Maureen O'Hara wanted to be at the ceremony but was not well enough to attend, chairman of the Kerry Film Festival John Kennedy said. She had been closely involved and sent a message to the ceremony: "Brenda has displayed courage and determination throughout her career and her Oscar Winning role as Mrs Brown in My Left Footis one of the great highlights in Irish acting. I'm absolutely delighted that Brenda will accept this award and I wish her the very best in her career, in film and, most importantly, in her life," O'Hara said. The festival hosted a screening of the John Wayne film The Quiet Man that co-starred Maureen O'Hara.

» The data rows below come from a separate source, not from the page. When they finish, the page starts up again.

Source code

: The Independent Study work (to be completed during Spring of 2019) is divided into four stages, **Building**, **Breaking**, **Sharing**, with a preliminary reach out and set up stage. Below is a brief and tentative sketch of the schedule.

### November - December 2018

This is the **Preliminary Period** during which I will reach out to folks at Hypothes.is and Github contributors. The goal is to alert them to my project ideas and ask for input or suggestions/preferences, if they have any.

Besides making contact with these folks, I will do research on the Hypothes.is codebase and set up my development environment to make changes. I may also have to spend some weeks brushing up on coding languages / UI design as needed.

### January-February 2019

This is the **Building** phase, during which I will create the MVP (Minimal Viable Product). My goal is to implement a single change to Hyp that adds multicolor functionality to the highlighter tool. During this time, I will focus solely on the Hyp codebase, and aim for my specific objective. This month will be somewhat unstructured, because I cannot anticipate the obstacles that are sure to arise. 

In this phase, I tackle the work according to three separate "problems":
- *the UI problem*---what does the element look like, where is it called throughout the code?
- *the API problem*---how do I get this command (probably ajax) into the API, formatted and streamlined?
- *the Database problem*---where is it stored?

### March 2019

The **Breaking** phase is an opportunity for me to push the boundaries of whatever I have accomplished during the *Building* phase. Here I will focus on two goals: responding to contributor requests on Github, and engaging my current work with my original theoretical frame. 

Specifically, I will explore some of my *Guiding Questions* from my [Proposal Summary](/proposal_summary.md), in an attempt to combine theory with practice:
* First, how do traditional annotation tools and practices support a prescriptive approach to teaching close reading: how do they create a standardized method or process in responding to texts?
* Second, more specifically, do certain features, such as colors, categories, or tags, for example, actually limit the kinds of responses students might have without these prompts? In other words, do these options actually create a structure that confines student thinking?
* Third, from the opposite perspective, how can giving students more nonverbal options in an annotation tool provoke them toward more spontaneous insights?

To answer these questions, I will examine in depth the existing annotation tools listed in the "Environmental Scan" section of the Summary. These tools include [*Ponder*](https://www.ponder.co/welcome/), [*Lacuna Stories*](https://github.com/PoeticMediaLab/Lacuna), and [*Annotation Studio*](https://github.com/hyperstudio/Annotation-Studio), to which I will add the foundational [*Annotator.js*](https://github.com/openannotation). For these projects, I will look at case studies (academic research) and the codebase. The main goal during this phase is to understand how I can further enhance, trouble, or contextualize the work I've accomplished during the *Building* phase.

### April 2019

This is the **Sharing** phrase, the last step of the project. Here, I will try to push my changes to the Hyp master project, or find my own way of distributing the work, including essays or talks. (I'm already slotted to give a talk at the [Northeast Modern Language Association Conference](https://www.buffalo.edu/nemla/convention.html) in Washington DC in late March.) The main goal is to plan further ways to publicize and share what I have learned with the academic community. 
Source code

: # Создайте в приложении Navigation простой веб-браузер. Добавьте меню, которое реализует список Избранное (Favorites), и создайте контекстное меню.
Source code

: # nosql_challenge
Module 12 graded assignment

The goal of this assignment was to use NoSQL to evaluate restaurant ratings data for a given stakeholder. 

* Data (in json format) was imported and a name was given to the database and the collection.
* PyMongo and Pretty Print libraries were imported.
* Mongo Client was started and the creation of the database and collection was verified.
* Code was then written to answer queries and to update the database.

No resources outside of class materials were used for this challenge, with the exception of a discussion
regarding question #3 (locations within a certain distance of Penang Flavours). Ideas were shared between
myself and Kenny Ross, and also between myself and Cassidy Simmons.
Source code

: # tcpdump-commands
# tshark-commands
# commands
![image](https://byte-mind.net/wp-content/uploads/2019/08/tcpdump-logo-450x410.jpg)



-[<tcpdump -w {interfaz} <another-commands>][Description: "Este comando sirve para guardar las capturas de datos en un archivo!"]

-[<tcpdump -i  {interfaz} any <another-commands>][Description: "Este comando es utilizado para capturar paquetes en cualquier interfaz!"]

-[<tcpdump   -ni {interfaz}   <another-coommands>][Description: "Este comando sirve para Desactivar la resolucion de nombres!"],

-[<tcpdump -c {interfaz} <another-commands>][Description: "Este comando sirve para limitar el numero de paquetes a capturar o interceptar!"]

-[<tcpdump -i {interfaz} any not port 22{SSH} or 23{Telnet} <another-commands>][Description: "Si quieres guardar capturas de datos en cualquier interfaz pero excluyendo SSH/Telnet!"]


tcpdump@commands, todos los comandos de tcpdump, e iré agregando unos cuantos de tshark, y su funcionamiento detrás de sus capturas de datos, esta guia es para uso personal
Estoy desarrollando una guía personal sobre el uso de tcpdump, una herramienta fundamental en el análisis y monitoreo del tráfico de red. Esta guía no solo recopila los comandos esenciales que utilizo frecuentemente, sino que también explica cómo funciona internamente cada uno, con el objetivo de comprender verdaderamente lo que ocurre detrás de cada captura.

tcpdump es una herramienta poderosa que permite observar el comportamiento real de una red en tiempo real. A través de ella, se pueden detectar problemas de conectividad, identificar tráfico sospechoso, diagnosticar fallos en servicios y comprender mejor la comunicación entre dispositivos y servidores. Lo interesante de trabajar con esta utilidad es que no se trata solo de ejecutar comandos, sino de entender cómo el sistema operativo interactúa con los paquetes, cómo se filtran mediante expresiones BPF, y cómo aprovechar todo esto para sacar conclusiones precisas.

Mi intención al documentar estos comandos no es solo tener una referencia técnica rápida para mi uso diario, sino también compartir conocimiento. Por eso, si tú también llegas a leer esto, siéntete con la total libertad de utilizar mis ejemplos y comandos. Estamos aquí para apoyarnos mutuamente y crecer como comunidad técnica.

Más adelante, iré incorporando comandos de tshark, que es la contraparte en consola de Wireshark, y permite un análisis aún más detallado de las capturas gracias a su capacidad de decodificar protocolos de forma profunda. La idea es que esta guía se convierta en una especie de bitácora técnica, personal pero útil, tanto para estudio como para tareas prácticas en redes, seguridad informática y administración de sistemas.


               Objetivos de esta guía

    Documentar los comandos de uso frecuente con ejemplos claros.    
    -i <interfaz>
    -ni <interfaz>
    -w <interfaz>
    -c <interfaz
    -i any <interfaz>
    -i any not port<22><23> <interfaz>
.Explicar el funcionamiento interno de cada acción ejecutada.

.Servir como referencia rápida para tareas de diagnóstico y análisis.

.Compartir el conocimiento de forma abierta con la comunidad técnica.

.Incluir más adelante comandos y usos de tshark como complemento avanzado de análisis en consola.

Maureen O’Hara attended the festival to present the Award to Juliette Binoche in 2010.

=== Recipients ===
- 2008 - Brenda Fricker
- 2009 - Rebecca Miller
- 2010 - Juliette Binoche
- 2011 - Fionnula Flanagan
- 2012 - Saoirse Ronan
- 2013 - Consolata Boyle
- 2014 - Sarah Elizabeth Jones
- 2017 - Emer Reynolds
- 2018 - Deirdre O'Kane
- 2019 - Bronagh Gallagher
- 2020 - Jessie Buckley
- 2021 - Kathleen Kennedy
- 2022 - Amy Huberman
- 2023 - Eileen Walsh
- 2024 - Rebecca O'Flanagan
- 2025 - Fiona Shaw

==Secret Cine Club==
In 2013, Kerry Film Festival launched the Secret Cine Club that screened "secret" movies in a "secret" location. The first screening took place on Little Samphire Island, off the coast of Fenit. The first film screened was Jaws.

Other screenings have included films shown in Dingle Court House, a school, an organic farm and screenings in Listowel, Dingle and Killarney as well as in Cahersiveen and various locations around Tralee.